Here, we demonstrate that there is little parallel between the inhibition of pERK and the anti-proliferative activity of two MEK inhibitors in a panel of seven melanoma cell lines. Some cell lines, such as WM35 and C8161, demonstrate reduced cell growth in the relative absence of pERK inhibition, whereas others such as 1205Lu and SbCl2 demonstrate reduced pERK levels in the absence of growth inhibition. There was no link between these discrepancies and BRAF mutational status as nearly all (five out of seven) of these melanoma lines harboured the V600E mutation in BRAF. Others have demonstrated the presence of amplifications in downstream components of the cell cycle machinery such as cyclin D1 and CDK4, which may contribute to this observed resistance (Curtin et al, 2005; Muthusamy et al, 2006). However, CGH analysis of our panel of seven melanoma cell lines did not reveal amplifications in cyclin D1 or CDK4 (data not shown). A more probable explanation for these results is the high constitutive activity in other signalling pathways that also drive melanoma cells through the cell cycle, such as PI3K/Akt and Src/STAT3. It is possible that there is some functional redundancy between the mitogenic pathways in melanoma cells, so that inhibition of one pathway, such as MAP kinase, may not adversely impact on melanoma cell growth.

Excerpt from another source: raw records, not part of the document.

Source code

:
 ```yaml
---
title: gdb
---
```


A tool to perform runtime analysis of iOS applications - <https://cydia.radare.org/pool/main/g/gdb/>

The effects of MEK inhibitors upon melanoma cells are mainly cytostatic and we see little evidence of apoptosis induction. In line with this observation, there is a better correlation with growth of the U0126-induced anti-proliferative effects and the reduction of Ki67 staining. As a similar correlation is seen using other putative targeted therapy agents, such as PI3 kinase inhibitors, it is therefore suggested that Ki67 staining of tumour sections could be a general strategy for following the progress of targeted therapy trials in melanoma. The implications of this study are clear; although the use of phospho-specific antibody staining as a biomarker may give some measure of target inhibition, it may not necessarily correlate with the desired end biological effect (e.g. growth inhibition or apoptosis). The planning of future clinical trials would likely benefit from the inclusion of both a phospho-specific signal transduction marker (such as pERK) and a proliferation marker (such as Ki67) to allow a true measure of treatment progress at the level of the tumour.